- **Action item**
Every entry must be given again exactly.

Source texts of formatted documents
_ _ _ _ _ _ _

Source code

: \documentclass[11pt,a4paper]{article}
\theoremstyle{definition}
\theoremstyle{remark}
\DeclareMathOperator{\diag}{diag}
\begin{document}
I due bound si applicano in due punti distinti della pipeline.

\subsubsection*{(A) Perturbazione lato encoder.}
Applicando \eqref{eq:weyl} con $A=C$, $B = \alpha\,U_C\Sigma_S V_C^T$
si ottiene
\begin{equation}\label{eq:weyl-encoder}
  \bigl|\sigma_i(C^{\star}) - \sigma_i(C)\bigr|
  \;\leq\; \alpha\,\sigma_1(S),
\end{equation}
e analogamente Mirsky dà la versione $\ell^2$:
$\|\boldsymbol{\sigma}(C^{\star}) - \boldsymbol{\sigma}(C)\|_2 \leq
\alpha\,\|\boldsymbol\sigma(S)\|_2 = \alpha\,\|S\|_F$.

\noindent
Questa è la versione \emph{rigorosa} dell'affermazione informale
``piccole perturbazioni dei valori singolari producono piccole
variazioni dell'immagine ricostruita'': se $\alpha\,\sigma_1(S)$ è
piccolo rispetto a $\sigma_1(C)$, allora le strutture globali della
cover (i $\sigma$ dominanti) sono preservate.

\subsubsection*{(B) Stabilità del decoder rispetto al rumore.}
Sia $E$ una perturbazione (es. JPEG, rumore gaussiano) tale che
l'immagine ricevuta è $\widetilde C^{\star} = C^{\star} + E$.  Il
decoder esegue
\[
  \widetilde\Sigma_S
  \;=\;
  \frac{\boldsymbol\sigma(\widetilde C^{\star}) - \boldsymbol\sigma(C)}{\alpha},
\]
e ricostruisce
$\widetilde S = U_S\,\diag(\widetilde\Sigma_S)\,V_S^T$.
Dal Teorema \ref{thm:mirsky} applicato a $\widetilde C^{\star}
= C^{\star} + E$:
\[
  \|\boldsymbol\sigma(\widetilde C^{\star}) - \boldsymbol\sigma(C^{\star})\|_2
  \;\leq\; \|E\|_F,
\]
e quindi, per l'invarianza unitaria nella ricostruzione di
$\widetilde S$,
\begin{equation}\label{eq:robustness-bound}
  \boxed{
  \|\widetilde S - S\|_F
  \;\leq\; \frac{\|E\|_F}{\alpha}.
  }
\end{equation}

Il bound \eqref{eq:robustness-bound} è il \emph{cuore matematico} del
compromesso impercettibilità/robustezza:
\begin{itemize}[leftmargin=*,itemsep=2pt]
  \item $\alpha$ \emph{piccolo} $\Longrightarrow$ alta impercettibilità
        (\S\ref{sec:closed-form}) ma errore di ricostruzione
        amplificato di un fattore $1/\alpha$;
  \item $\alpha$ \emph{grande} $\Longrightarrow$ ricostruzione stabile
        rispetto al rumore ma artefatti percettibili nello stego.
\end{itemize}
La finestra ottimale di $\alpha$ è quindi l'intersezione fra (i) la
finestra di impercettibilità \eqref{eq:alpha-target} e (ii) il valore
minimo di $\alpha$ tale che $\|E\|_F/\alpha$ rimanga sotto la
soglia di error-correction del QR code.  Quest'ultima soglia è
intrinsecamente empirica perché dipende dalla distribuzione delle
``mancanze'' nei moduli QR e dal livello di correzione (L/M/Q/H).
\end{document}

_ _ _ _ _ _ _

- **Answer section**
Source code

: \documentclass[11pt,a4paper]{article}
\theoremstyle{definition}
\theoremstyle{remark}
\DeclareMathOperator{\diag}{diag}
\begin{document}
I due bound si applicano in due punti distinti della pipeline.

\subsubsection*{(A) Perturbazione lato encoder.}
Applicando \eqref{eq:weyl} con $A=C$, $B = \alpha\,U_C\Sigma_S V_C^T$
si ottiene
\begin{equation}\label{eq:weyl-encoder}
  \bigl|\sigma_i(C^{\star}) - \sigma_i(C)\bigr|
  \;\leq\; \alpha\,\sigma_1(S),
\end{equation}
e analogamente Mirsky dà la versione $\ell^2$:
$\|\boldsymbol{\sigma}(C^{\star}) - \boldsymbol{\sigma}(C)\|_2 \leq
\alpha\,\|\boldsymbol\sigma(S)\|_2 = \alpha\,\|S\|_F$.

\noindent
Questa è la versione \emph{rigorosa} dell'affermazione informale
``piccole perturbazioni dei valori singolari producono piccole
variazioni dell'immagine ricostruita'': se $\alpha\,\sigma_1(S)$ è
piccolo rispetto a $\sigma_1(C)$, allora le strutture globali della
cover (i $\sigma$ dominanti) sono preservate.

\subsubsection*{(B) Stabilità del decoder rispetto al rumore.}
Sia $E$ una perturbazione (es. JPEG, rumore gaussiano) tale che
l'immagine ricevuta è $\widetilde C^{\star} = C^{\star} + E$.  Il
decoder esegue
\[
  \widetilde\Sigma_S
  \;=\;
  \frac{\boldsymbol\sigma(\widetilde C^{\star}) - \boldsymbol\sigma(C)}{\alpha},
\]
e ricostruisce
$\widetilde S = U_S\,\diag(\widetilde\Sigma_S)\,V_S^T$.
Dal Teorema \ref{thm:mirsky} applicato a $\widetilde C^{\star}
= C^{\star} + E$:
\[
  \|\boldsymbol\sigma(\widetilde C^{\star}) - \boldsymbol\sigma(C^{\star})\|_2
  \;\leq\; \|E\|_F,
\]
e quindi, per l'invarianza unitaria nella ricostruzione di
$\widetilde S$,
\begin{equation}\label{eq:robustness-bound}
  \boxed{
  \|\widetilde S - S\|_F
  \;\leq\; \frac{\|E\|_F}{\alpha}.
  }
\end{equation}

Il bound \eqref{eq:robustness-bound} è il \emph{cuore matematico} del
compromesso impercettibilità/robustezza:
\begin{itemize}[leftmargin=*,itemsep=2pt]
  \item $\alpha$ \emph{piccolo} $\Longrightarrow$ alta impercettibilità
        (\S\ref{sec:closed-form}) ma errore di ricostruzione
        amplificato di un fattore $1/\alpha$;
  \item $\alpha$ \emph{grande} $\Longrightarrow$ ricostruzione stabile
        rispetto al rumore ma artefatti percettibili nello stego.
\end{itemize}
La finestra ottimale di $\alpha$ è quindi l'intersezione fra (i) la
finestra di impercettibilità \eqref{eq:alpha-target} e (ii) il valore
minimo di $\alpha$ tale che $\|E\|_F/\alpha$ rimanga sotto la
soglia di error-correction del QR code.  Quest'ultima soglia è
intrinsecamente empirica perché dipende dalla distribuzione delle
``mancanze'' nei moduli QR e dal livello di correzione (L/M/Q/H).
\end{document}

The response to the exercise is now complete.